Tuesday, November 17, 2009

Venice Is A Poem.


"Poetry is what Venice is all about. It ain't the only thing, but it's the fundamental thing."

That's a quote I heard from Jim Smith of The Free Venice Beachhead, who heard it from Pat Hartman. The Beachhead has an entire poetry section each month, but there's a lot more poems around Venice ... even just breathing in, really.

One of my favorite things about Venice is the poetry of it all. And the APPRECIATION of the Poetry of it all. The Beats hung out here ... The Venice West Cafe (and then Sponto Gallery) celebrated the poets and their muses all day, all night. Jim Morrison wrote poems on the sand, and turned them into Doors songs, before he left to only write poems in Paris.

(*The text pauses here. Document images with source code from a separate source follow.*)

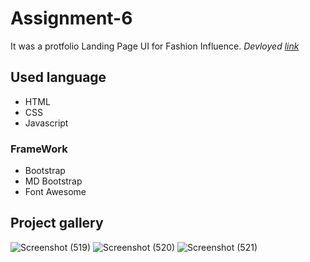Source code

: # Assignment-6
It was a protfolio Landing Page UI for Fashion Influence. 
*Devloyed [link](https://jagrati1213.github.io/Portfolio-landingPage/)*
## Used language ##
- HTML 
- CSS
- Javascript
### FrameWork ###
- Bootstrap
- MD Bootstrap
- Font Awesome
## Project gallery 
![Screenshot (519)](https://user-images.githubusercontent.com/85276293/194704513-31fa6814-db86-4db3-9596-0e5889f84fe3.png)
![Screenshot (520)](https://user-images.githubusercontent.com/85276293/194704526-a3885648-3125-439a-bde8-3ceb5a9faab7.png)
![Screenshot (521)](https://user-images.githubusercontent.com/85276293/194704527-62c37fb3-ffee-46a7-b0b9-9d329ca7e569.png)
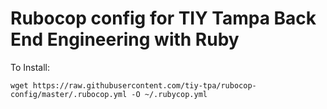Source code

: # Rubocop config for TIY Tampa Back End Engineering with Ruby

To Install:

`wget https://raw.githubusercontent.com/tiy-tpa/rubocop-config/master/.rubocop.yml -O ~/.rubycop.yml`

Some of that poetry can get lost amid the gentrification, crime, and the general busyness of everyone's lives in this Millenium. Beyond Baroque keeps it going, though, with constant poetry readings and cultural events you would grow from just by walking in the door. They are also the Sponsors of the Venice Poetry Wall down - ironically or not? - on the side of the Beach Police Station. I've always loved to take a moment and soak in the words etched there ... now kinda fading and in need of some upkeep, but there to try and capture the reality in front of you in a few perfectly chosen lines.


Punk rock poetry is represented too, as Exene Cervenka pleads, "Head the Future off at the past. Part the freeway, let my people go free."

There are even poems gouged into the walls of the Public Restrooms down at the beach. Not long ago, I was thinking of someone I missed far away, and wondering what they were doing, when I rode my bike up to the restrooms to rinse my feet of sand. I looked up and this Wanda Coleman gem was staring me in the face:

... so sometimes poems in your midst can even make you more aware of yourself. Trip on that.

My favorite one so far, I think, comes from Viggo Mortensen (a longtime supporter of Beyond Baroque) and goes diagonally all across the wall, so I'll tell it to you myself ...

"It was all part of a wonderful secret, an infinite number of welcoming gifts that had lain waiting in the sea."

Leave it to Viggo to perfectly describe our Venice.

Or don't. Write your own poems, celebrate your own gifts ... and the ones waiting in the sea.